The patients, enrolled in 164 centers in Asia, Africa, Europe, and North, Central, and South America between August 2010 and November 2013, were followed for 180 days and for 30 days after the last study medication dose for collection of safety data.

Recurrent VTE occurred in 31 of 449 patients treated with tinzaparin and 45 of 451 patients treated with warfarin (6-month cumulative incidence, 7.2% for tinzaparin vs 10.5% for warfarin). There were no differences in major bleeding (12 patients for tinzaparin vs 11 patients for warfarin) or overall mortality (150 patients for tinzaparin vs 138 patients for warfarin).

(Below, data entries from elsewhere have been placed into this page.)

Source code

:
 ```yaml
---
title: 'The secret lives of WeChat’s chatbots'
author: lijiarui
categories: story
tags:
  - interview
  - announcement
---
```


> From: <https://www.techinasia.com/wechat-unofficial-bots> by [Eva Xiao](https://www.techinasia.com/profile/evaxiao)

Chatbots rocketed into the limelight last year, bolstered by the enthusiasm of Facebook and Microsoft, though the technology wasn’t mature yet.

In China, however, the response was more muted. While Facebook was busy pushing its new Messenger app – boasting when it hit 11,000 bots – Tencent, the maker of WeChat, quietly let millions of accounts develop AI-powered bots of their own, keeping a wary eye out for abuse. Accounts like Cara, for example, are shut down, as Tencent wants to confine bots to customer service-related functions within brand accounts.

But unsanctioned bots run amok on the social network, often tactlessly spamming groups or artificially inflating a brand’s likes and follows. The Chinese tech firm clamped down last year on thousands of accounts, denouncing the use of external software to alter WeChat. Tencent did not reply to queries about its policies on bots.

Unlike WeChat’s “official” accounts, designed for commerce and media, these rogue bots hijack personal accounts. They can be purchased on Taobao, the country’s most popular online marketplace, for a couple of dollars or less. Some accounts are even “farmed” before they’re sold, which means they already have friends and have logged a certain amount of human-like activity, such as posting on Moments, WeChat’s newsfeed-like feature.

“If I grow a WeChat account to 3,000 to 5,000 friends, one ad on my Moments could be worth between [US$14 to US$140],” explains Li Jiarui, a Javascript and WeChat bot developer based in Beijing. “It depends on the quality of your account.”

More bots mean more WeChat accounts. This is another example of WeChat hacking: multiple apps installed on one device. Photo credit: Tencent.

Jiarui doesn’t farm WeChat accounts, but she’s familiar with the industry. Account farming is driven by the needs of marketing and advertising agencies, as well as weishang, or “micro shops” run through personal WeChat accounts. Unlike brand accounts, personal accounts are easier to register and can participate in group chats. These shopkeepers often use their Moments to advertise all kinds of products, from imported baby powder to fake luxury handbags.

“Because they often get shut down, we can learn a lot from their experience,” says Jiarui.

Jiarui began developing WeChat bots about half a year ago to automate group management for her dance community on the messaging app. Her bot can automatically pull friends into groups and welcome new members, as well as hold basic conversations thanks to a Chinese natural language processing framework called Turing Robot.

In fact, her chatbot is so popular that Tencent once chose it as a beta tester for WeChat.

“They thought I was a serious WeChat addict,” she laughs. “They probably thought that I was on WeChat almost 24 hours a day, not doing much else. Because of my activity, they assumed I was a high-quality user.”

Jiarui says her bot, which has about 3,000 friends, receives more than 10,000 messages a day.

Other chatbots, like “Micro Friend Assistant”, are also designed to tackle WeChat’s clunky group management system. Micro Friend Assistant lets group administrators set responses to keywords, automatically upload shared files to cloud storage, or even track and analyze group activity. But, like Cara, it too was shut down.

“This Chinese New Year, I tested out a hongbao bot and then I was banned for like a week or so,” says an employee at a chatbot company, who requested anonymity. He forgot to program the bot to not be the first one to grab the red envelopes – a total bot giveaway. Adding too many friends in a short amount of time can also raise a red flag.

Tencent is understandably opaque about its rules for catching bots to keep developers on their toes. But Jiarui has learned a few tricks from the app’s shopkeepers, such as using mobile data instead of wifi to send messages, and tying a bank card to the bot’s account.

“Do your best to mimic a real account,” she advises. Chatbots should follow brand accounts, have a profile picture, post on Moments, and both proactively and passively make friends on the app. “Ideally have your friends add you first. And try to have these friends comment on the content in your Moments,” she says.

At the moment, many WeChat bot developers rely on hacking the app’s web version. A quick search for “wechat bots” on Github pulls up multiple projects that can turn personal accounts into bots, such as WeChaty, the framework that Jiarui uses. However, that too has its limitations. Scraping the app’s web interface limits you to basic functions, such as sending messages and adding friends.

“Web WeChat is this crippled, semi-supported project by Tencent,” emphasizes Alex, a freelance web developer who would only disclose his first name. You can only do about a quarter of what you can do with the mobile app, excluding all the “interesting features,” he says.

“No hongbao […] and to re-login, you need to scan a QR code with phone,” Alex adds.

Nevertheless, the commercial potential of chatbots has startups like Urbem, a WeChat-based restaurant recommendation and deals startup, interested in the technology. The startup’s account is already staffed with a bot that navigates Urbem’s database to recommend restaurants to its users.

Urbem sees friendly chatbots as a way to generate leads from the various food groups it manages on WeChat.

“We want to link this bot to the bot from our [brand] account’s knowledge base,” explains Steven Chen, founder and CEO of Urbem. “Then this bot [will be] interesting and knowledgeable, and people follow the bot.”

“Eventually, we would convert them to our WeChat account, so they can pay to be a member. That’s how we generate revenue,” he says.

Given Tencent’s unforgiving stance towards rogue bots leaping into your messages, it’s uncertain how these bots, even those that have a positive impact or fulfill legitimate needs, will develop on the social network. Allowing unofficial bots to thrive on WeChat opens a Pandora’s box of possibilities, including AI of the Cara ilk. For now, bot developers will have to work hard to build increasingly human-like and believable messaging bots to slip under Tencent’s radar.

Tinzaparin significantly reduced the risk of clinically relevant nonmajor bleeding (included bleeding that required any medical or surgical intervention but was not fatal; did not occur in a critical area or organ; or did not cause a drop in hemoglobin of greater than 2 g/dL, or lead to a transfusion of 2 or more units of whole blood or red cells) compared with warfarin (49 of 449 patients for tinzaparin vs 69 of 451 patients for warfarin).

“Together with the adverse events data, [this trial] demonstrated that tinzaparin, even when given at a full therapeutic dose for up to 6 months, is safe in a broad oncology population,” the authors wrote.

“Further studies are needed to assess whether the efficacy outcomes would be different in patients at higher risk of recurrent VTE.”